---------- Data for this task

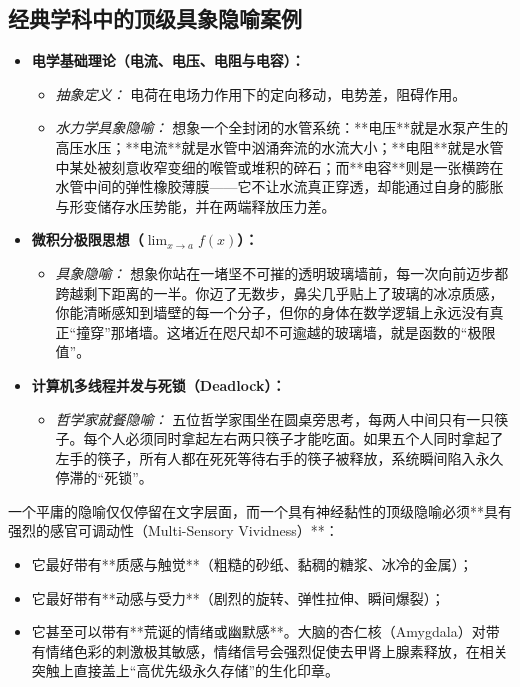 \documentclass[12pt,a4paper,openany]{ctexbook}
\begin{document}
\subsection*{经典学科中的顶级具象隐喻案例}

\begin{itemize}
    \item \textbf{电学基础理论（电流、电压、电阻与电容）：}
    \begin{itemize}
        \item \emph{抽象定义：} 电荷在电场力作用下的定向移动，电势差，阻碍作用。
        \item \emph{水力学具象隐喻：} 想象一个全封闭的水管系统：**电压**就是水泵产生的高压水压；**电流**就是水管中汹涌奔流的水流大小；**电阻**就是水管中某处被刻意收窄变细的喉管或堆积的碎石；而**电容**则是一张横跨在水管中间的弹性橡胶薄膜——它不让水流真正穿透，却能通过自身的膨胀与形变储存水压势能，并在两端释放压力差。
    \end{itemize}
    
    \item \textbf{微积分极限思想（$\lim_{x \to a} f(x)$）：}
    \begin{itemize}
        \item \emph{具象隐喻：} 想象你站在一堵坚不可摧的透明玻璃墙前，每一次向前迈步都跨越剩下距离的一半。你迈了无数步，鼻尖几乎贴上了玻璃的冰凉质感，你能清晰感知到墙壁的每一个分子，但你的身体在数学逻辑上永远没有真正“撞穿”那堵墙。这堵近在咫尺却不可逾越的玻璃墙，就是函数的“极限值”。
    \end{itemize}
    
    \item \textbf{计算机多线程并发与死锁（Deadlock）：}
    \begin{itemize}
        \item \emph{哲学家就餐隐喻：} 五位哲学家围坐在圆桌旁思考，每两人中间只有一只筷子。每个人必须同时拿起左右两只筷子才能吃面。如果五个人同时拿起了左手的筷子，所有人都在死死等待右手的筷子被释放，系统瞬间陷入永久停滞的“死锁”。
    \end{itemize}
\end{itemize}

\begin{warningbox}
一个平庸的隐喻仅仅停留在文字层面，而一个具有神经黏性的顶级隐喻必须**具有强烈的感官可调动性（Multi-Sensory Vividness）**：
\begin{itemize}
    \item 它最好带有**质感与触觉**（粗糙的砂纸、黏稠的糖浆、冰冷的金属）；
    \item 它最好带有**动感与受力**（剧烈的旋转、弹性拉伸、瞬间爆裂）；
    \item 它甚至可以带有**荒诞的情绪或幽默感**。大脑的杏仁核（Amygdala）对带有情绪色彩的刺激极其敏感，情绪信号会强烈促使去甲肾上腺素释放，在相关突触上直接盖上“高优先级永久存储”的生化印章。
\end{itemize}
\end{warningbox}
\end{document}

--------------------
---------- Data for this task

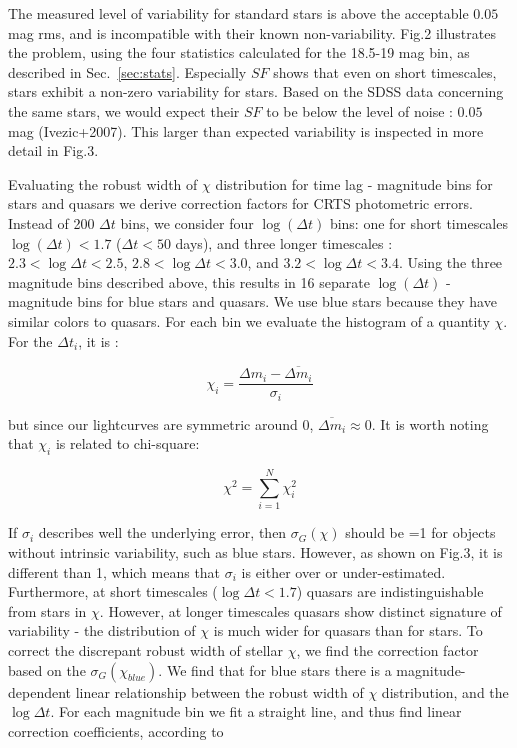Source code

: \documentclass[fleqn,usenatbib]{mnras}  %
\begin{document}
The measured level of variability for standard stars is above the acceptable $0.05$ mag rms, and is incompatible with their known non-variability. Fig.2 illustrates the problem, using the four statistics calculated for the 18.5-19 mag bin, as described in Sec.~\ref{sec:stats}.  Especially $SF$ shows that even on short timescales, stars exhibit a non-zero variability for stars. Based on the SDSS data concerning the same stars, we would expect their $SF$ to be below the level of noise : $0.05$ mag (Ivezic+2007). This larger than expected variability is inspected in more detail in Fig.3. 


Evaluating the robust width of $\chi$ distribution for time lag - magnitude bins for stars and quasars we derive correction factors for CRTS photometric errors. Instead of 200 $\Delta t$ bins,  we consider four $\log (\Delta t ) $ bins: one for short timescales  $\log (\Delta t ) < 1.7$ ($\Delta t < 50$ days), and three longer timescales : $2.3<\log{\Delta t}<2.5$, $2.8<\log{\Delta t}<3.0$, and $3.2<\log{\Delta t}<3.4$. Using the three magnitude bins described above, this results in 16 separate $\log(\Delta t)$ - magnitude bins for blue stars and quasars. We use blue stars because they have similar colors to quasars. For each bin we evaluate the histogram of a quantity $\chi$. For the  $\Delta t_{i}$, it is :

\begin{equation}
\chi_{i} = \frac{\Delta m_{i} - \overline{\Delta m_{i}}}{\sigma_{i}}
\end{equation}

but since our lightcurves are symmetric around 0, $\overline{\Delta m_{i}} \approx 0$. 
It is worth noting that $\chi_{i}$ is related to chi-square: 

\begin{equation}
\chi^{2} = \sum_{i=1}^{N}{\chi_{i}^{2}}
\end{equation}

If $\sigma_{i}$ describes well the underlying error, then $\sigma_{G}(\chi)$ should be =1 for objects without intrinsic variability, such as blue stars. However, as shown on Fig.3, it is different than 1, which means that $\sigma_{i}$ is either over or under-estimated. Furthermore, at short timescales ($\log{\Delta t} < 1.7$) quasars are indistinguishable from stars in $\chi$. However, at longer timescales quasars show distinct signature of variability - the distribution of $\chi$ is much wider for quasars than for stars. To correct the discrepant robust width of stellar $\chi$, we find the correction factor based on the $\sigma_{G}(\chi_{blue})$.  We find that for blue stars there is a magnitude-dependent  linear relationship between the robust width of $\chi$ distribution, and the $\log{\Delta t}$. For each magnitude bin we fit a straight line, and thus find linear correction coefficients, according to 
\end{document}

--------------------

§ Exercise goal: If a line of the data contains the word "above", count it; say how many such lines there are and nothing else.

§ Response for this exercise: 2